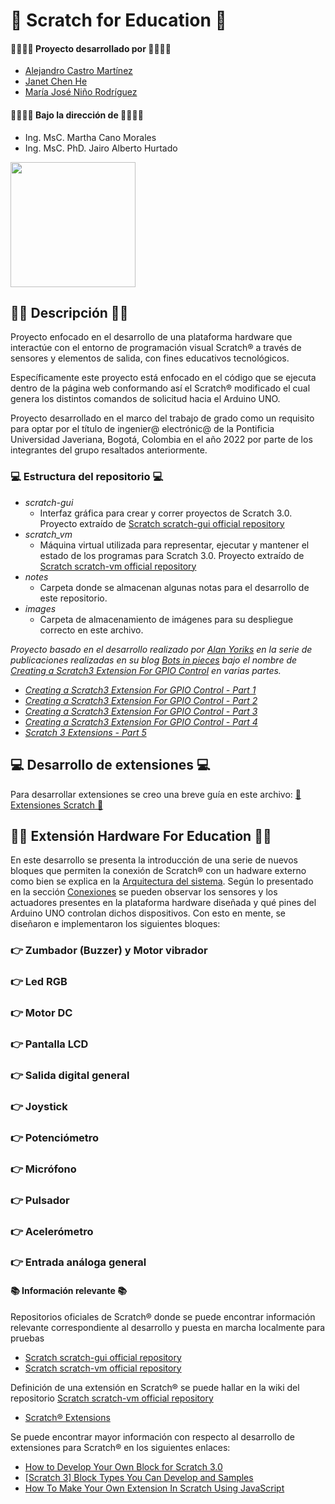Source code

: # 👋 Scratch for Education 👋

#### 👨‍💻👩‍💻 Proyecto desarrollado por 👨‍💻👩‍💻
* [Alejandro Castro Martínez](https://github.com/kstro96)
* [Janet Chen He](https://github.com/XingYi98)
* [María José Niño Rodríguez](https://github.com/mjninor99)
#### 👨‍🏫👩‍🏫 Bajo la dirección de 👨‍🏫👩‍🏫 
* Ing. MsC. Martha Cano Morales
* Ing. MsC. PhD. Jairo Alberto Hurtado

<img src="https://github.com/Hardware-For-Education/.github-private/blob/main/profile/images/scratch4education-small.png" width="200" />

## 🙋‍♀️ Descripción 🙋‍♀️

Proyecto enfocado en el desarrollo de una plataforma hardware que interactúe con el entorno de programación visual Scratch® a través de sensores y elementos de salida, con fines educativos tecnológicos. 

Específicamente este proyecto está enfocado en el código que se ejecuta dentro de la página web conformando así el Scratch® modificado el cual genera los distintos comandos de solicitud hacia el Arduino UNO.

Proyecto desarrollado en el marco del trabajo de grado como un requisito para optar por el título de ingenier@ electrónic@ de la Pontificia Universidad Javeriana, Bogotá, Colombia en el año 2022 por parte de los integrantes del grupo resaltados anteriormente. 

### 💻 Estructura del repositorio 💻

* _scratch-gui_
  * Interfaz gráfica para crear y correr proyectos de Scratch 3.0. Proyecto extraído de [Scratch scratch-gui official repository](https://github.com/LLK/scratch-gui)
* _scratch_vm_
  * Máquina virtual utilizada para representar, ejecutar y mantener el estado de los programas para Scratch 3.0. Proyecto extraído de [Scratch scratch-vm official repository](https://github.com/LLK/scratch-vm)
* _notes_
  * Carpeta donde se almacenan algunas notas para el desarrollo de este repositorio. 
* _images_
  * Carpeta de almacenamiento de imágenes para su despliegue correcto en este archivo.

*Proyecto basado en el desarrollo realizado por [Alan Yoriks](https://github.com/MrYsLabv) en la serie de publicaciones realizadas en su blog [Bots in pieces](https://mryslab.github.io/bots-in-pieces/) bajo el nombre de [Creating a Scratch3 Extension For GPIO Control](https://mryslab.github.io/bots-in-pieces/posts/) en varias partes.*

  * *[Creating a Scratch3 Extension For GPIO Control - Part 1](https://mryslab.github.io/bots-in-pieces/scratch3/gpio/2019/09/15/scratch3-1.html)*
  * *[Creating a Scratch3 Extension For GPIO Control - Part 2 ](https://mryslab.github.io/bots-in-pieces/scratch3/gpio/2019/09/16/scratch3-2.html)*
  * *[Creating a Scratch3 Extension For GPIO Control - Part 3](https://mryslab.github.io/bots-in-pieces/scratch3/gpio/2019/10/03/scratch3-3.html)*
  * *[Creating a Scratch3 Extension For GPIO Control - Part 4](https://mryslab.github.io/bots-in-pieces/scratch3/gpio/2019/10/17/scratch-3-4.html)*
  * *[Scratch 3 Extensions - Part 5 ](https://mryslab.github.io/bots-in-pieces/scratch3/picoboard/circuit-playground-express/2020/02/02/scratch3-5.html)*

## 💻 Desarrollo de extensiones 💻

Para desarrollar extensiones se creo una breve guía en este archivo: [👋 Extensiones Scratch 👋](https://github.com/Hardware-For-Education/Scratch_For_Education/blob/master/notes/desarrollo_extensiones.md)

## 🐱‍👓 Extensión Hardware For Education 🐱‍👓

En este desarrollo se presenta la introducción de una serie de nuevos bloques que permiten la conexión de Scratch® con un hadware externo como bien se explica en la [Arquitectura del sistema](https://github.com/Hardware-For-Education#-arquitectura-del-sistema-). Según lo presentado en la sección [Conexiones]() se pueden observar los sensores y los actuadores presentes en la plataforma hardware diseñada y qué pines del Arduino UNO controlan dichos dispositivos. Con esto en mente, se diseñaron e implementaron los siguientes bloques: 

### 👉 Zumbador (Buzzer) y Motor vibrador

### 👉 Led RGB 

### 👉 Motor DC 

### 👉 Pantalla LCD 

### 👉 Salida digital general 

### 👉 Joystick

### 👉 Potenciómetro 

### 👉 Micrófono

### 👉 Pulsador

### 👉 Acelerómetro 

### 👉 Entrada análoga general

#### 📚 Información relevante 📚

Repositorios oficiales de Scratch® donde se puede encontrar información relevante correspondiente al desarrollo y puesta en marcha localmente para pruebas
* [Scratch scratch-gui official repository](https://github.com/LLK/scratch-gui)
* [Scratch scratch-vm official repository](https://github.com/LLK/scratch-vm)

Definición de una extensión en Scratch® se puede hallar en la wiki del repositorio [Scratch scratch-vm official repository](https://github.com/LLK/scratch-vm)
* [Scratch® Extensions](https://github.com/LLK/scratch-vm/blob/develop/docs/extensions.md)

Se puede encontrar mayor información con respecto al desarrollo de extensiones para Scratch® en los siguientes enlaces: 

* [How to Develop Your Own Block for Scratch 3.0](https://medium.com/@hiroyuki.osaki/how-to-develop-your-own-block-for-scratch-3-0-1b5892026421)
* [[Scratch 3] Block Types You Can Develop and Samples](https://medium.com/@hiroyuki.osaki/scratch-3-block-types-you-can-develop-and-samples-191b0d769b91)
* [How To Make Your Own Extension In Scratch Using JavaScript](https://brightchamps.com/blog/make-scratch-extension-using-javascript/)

▶ _What is being asked_
Lines with "Motor": return each one from the data above.

▶ _Exercise output_
### 👉 Zumbador (Buzzer) y Motor vibrador
### 👉 Motor DC 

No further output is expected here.